Multiprofessional Approach in Systemic Inflammatory Modulation: Integrated Role of Dentistry, Biomedicine and Physical Therapy

Low-grade systemic inflammation has been widely recognized as one of the main pathophysiological mechanisms associated with the development and progression of chronic non-communicable diseases, such as diabetes, sarcopenia, and cardiovascular diseases. In its genesis, several factors are involved, including persistent oral infections, changes in the microbiota, metabolic dysfunction, and physical inactivity. This pathophysiological complexity requires a broad and integrative clinical approach, capable of recognizing multiple etiological factors and proposing synergistic interventions to control inflammation and promote health [24]. In view of this scenario, multidisciplinary care becomes not only recommended, but essential. By bringing together distinct and complementary knowledge, the integration between dentistry, biomedicine, and physiotherapy represents a health care model that allows both the early identification of inflammation and its therapeutic approach on multiple fronts. This collaboration is particularly relevant in vulnerable populations, such as the elderly, in whom chronic inflammation and its functional consequences are more prevalent and impactful [25].

Dentistry, in turn, plays a central role in the prevention and treatment of oral dysbiosis, the main risk factor for oral and, consequently, systemic inflammation. Chronic periodontitis, often silent, represents a continuous focus of endotoxin release and proinflammatory cytokines, contributing to the systemic increase of markers such as C-reactive protein (CRP), interleukin-6 (IL-6), and tumor necrosis factor-alpha (TNF-α). Proper dental management of these conditions can directly impact the levels of circulating inflammation [6]. Complementing this care, biomedicine plays a leading role in laboratory diagnosis and clinical monitoring of inflammatory biomarkers. The application of techniques such as ELISA, chemiluminescence, and RT-PCR allows the early and accurate detection of changes in the inflammatory profile, being an essential tool for risk stratification and monitoring of the therapeutic response. In addition, the integrated analysis of local markers (such as in gingival fluid) and systemic markers (such as in serum and saliva) makes it possible to infer Physical therapy, in turn, contributes significantly to the modulation of inflammation through physical exercises with anti-inflammatory properties, which promote the release of beneficial myokines and the reduction of pro-inflammatory cytokines. The performance Physical therapy, especially in patients with functional loss or sarcopenia, has shown positive effects on the preservation of muscle strength, mobility, and quality of life. When combined with the dental approach, it enhances the systemic effect of care, as evidenced in institutionalized older adults who showed a reduction in IL-6 and improved motor function after joint intervention [23].

The adoption of integrated care models allows the implementation of interdisciplinary preventive protocols aimed at maintaining functionality and preventing disabilities. The screening of patients with signs of subclinical inflammation can be carried out in a coordinated manner among professionals, favoring a proactive approach and not just a reactive one. This logic of care is aligned with the principles of primary health care, which advocates promotion, prevention and recovery actions in an articulated and problem-solving way [26]. In addition to the clinical benefits, multiprofessional care contributes to health education, promoting patient engagement in adherence to healthy habits. Simultaneous guidance on oral hygiene, diet, exercise and laboratory monitoring creates an environment of co-responsibility, where the patient is an active agent in maintaining their health. Valuing interprofessionality in this context not only improves clinical outcomes, but also strengthens the health system in its entirety [27].

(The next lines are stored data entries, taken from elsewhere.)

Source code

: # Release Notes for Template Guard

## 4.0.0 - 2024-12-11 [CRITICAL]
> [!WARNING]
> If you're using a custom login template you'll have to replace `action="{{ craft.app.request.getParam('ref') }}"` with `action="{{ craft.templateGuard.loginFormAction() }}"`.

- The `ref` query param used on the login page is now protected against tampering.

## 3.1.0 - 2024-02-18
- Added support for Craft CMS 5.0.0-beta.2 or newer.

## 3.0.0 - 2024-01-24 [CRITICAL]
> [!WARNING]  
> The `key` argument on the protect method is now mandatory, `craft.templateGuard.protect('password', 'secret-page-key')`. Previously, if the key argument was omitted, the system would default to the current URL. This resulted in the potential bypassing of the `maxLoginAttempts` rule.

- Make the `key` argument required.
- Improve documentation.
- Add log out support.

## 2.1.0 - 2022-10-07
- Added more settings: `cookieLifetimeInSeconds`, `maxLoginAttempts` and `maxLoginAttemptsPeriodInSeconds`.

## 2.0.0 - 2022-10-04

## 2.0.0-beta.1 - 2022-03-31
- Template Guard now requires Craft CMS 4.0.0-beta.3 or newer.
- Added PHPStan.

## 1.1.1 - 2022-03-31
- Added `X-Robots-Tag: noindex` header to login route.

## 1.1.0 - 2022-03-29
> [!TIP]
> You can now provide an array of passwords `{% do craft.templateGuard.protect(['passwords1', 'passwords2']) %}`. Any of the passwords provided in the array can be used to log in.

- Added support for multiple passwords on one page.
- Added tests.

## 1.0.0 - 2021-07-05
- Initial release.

Therefore, the convergence between dentistry, biomedicine, and physical therapy in coping with systemic inflammation represents an effective and necessary strategy to deal with the complex interactions between inflammation, functional dysfunction, and quality of life. The consolidation of evidence-based interdisciplinary practices favors the personalization of care, clinical efficacy, and sustainability of health services, especially in the face of population aging and the growing burden of chronic inflammatory diseases.

Methods

This is a narrative review of the literature with the objective of critically analyzing the available scientific evidence on the relationship between systemic inflammation, oral microbiota, inflammatory biomarkers, and musculoskeletal repercussions, with emphasis on the integrative role of physical therapy, dentistry, and biomedicine. The search was carried out in internationally indexed databases PubMed, Scopus, Web of Science and SciELO due to their relevance and scope in the health area. The controlled descriptors of the MeSH (Medical Subject Headings) and DeCS (Health Sciences Descriptors) vocabularies were used, combined with Boolean operators (AND, OR), including the terms: “periodontitis”, “systemic inflammation”, “inflammatory biomarkers”, “oral microbiota”, “muscle function”, “physiotherapy” and “sarcopenia”.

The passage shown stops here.